Raccontare una figura femminile ti dà più libertà?
Tutti e tre i miei film sono incentrati su donne, però la ragione è inconscia. Mi piace scrivere personaggi femminili, certo, ma in futuro potrebbe cambiare: nel prossimo magari ci saranno dei protagonisti uomini. E’ una cosa che è venuta da sé, anche se poi mi è piaciuto giocarci.
Resta il carattere contraddittorio dei tuoi personaggi, che evolvono in maniera spesso del tutto imprevedibile.
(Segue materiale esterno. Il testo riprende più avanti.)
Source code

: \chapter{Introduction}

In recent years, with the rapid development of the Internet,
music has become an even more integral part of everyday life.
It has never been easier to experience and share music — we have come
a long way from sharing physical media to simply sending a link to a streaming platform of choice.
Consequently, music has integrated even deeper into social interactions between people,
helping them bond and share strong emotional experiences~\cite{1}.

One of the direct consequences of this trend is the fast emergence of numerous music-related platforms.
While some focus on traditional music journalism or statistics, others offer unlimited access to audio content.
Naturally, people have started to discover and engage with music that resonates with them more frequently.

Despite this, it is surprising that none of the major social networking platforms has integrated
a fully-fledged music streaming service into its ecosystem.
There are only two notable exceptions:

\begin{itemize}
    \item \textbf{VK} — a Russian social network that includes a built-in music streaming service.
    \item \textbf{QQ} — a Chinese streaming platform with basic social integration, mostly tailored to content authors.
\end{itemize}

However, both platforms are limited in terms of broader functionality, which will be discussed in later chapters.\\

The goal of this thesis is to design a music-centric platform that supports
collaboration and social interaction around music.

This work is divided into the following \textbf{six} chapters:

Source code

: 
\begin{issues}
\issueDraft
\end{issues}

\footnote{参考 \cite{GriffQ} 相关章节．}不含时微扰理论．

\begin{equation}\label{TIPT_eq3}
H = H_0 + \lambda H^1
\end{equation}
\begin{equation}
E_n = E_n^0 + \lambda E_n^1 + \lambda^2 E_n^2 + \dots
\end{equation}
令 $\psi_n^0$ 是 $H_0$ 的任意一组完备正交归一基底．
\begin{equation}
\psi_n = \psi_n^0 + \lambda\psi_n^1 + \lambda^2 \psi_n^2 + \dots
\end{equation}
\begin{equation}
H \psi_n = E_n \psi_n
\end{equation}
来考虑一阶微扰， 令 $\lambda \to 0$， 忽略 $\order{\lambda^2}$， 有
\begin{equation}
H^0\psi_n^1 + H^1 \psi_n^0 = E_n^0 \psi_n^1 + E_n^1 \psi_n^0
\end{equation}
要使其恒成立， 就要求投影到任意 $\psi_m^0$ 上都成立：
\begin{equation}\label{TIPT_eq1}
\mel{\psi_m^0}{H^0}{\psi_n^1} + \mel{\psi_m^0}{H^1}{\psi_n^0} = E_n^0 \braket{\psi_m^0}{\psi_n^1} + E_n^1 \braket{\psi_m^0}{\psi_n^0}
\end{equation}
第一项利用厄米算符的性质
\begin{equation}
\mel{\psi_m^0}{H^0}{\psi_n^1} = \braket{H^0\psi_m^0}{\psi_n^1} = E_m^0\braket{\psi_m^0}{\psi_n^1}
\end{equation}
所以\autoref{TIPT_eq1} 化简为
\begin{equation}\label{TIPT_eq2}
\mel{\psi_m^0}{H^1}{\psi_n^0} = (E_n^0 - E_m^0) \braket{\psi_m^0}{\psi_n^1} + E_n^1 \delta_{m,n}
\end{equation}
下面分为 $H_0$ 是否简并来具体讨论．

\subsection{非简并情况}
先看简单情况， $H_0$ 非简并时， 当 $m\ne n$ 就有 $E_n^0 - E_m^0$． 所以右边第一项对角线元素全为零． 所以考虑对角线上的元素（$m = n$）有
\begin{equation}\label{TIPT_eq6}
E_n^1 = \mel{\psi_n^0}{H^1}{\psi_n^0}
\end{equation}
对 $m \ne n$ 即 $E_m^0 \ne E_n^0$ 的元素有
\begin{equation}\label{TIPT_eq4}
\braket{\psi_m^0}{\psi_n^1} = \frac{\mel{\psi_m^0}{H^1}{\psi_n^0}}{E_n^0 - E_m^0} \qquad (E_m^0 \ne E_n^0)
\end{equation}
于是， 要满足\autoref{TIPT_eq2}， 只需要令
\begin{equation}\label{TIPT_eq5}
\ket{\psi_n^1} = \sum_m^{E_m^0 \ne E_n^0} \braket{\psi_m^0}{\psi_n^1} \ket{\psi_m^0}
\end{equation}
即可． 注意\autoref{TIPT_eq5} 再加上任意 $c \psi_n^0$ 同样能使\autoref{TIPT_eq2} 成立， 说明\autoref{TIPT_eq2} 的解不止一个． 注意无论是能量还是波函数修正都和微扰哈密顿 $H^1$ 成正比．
Be’, sono personaggi che hanno parecchie sfaccettature. Rita, ad esempio, è una donna molto povera e molto religiosa che finisce prigioniera di una setta che la sfrutta sessualmente. Poi c’è Elisabeth, una poliziotta di destra che ha un forte senso di giustizia ma allo stesso tempo è fonte di scandalo per la comunità in cui vive… Le loro sono esperienza estremamente contraddittorie. Ma del resto, per me, nella vita, le persone più interessanti sono proprio quelle che hanno in sé questo tipo di contrasti. E’ loro che mi interessa raccontare.
E’ una scelta rischiosa.
Decisamente. Devi riuscire a mettere in luce tutte le possibili sfumature di grigio, e in modi sempre diversi. Però, da un punto di vista sia letterario che cinematografico, penso che queste crepe nei personaggi siano davvero ciò su cui vale la pena lavorare.